[Stored entries]

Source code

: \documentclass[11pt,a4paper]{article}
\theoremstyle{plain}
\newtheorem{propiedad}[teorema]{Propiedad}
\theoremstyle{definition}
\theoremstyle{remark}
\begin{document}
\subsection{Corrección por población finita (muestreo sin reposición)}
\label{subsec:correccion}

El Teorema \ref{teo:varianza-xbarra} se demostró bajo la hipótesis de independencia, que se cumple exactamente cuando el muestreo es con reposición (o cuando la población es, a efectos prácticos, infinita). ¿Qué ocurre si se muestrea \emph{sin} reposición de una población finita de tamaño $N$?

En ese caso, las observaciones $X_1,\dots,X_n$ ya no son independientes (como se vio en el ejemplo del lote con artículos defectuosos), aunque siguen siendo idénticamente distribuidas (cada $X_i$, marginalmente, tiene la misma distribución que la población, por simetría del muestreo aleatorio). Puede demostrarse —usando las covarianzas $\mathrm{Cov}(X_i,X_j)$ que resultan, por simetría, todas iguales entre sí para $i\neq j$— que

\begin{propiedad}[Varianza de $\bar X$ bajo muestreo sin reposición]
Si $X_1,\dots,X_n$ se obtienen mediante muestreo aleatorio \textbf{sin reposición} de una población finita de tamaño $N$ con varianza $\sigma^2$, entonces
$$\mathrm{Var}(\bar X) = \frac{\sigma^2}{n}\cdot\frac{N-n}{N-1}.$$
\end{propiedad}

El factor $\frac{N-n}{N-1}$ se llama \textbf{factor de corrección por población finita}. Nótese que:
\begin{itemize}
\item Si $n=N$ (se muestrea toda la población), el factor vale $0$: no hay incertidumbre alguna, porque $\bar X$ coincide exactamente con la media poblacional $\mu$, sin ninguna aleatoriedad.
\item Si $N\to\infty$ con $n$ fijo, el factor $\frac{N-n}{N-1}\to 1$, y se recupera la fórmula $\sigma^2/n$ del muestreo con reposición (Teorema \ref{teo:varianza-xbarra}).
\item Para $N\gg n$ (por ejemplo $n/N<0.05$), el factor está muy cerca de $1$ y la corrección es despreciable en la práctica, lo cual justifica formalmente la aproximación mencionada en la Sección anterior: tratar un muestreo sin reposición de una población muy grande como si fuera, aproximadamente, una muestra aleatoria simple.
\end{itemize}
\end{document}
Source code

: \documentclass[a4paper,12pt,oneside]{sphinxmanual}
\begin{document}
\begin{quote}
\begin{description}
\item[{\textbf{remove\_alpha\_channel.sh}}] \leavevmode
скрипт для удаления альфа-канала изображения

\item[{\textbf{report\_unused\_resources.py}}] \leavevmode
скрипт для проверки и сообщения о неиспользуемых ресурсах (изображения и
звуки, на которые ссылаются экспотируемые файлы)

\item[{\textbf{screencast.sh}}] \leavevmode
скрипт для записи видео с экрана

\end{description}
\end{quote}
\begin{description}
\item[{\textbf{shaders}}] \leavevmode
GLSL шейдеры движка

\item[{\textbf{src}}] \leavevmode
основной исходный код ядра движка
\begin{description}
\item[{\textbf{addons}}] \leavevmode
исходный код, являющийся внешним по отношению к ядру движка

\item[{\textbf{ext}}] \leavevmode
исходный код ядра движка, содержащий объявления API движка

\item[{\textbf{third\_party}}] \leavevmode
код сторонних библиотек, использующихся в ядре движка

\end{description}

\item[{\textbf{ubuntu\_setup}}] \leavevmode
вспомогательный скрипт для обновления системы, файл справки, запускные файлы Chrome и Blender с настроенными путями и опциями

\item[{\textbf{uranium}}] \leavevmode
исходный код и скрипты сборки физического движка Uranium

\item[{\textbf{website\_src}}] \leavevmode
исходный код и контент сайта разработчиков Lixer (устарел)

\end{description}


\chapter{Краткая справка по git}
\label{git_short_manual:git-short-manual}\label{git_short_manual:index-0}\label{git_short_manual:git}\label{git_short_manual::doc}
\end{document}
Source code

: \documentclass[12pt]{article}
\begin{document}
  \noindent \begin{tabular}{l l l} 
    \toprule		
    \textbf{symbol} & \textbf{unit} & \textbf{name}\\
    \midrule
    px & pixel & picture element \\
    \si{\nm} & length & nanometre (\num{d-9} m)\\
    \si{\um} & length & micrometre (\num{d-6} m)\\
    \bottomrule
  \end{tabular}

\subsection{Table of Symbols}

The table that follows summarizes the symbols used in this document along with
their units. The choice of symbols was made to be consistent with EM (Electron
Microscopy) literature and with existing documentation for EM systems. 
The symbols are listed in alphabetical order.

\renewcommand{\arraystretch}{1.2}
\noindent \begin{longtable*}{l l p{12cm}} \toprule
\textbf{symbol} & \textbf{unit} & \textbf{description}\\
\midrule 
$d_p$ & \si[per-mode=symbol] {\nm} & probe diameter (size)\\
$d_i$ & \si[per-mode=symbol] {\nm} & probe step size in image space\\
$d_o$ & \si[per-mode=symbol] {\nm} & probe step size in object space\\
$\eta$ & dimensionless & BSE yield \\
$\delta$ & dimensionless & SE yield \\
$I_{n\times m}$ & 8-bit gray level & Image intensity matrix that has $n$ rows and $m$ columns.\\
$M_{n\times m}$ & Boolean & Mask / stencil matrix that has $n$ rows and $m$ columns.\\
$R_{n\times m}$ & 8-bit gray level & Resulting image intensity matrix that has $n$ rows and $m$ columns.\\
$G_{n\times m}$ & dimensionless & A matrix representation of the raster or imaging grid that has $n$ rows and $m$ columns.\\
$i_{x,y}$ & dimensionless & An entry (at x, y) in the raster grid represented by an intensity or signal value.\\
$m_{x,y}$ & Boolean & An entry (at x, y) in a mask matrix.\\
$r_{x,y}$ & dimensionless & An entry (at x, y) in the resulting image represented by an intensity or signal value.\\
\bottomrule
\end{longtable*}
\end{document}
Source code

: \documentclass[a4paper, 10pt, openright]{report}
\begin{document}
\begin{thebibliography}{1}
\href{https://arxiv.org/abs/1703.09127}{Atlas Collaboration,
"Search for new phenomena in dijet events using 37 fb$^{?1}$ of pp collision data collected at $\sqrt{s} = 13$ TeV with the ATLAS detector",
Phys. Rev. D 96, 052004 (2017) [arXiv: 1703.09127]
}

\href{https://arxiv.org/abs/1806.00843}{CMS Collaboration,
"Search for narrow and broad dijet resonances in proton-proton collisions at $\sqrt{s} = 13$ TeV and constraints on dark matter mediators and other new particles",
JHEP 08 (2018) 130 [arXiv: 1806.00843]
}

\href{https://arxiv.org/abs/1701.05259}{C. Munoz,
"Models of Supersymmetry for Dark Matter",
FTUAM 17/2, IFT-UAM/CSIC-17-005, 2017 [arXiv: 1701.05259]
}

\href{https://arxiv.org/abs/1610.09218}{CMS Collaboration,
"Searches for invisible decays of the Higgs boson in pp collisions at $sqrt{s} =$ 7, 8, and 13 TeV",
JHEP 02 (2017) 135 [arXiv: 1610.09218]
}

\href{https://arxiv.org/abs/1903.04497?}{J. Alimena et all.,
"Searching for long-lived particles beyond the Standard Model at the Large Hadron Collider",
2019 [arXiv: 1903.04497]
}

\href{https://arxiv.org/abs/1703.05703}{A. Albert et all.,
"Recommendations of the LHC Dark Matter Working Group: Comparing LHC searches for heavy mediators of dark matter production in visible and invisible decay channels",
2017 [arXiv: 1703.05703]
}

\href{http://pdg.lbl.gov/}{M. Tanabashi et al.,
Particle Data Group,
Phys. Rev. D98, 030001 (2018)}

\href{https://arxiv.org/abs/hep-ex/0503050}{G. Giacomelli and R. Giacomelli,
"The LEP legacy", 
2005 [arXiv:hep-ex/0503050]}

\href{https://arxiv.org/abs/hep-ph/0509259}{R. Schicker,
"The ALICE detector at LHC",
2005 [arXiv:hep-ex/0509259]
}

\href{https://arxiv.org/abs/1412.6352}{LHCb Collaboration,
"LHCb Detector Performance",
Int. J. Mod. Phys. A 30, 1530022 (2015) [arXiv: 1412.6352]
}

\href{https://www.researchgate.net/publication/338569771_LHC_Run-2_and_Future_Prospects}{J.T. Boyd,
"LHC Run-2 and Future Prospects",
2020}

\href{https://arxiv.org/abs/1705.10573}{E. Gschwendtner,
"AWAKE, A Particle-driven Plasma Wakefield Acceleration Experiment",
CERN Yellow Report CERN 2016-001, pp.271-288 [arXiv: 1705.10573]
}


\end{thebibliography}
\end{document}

* **Exercise instructions**:
Could you count the lines in the entries that hold the word "файлы"? Only the number is wanted.

* **Solution for this exercise**:
2